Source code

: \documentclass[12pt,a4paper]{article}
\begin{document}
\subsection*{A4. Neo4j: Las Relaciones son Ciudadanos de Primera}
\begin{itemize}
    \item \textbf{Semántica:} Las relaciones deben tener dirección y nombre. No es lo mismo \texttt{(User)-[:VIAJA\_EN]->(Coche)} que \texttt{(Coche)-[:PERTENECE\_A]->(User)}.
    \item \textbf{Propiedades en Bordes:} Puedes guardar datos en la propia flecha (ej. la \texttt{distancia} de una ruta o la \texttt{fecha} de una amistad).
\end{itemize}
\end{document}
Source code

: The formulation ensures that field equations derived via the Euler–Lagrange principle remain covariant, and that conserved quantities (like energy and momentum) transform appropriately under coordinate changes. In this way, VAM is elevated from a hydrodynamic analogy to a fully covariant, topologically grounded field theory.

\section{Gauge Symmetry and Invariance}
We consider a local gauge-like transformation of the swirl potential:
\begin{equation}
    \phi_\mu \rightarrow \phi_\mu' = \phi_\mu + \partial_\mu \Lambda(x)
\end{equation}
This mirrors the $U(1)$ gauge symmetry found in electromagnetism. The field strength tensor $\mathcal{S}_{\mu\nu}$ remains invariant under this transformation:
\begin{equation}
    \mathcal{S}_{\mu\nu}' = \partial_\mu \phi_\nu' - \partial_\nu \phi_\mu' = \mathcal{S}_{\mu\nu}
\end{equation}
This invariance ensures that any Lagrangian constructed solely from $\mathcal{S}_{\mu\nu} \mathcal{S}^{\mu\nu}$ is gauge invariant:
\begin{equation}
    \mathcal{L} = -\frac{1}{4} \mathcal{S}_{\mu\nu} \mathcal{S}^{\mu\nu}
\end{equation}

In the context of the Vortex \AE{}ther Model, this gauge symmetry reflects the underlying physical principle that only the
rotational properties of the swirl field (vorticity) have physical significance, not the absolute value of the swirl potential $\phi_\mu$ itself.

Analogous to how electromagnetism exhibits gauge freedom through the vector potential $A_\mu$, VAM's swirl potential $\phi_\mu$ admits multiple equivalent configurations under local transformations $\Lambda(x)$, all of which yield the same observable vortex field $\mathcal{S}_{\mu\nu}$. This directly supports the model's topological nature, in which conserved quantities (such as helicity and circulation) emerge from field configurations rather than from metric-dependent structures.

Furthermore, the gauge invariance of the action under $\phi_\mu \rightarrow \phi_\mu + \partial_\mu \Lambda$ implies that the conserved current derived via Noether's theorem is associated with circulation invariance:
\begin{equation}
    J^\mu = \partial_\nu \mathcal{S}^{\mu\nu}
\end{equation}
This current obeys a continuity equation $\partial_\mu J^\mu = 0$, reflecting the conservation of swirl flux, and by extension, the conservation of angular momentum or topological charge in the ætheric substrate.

What you need to do:
Every line above that includes the string "ensures" needs to be copied.

Task answer:
: The formulation ensures that field equations derived via the Euler–Lagrange principle remain covariant, and that conserved quantities (like energy and momentum) transform appropriately under coordinate changes. In this way, VAM is elevated from a hydrodynamic analogy to a fully covariant, topologically grounded field theory.
This invariance ensures that any Lagrangian constructed solely from $\mathcal{S}_{\mu\nu} \mathcal{S}^{\mu\nu}$ is gauge invariant:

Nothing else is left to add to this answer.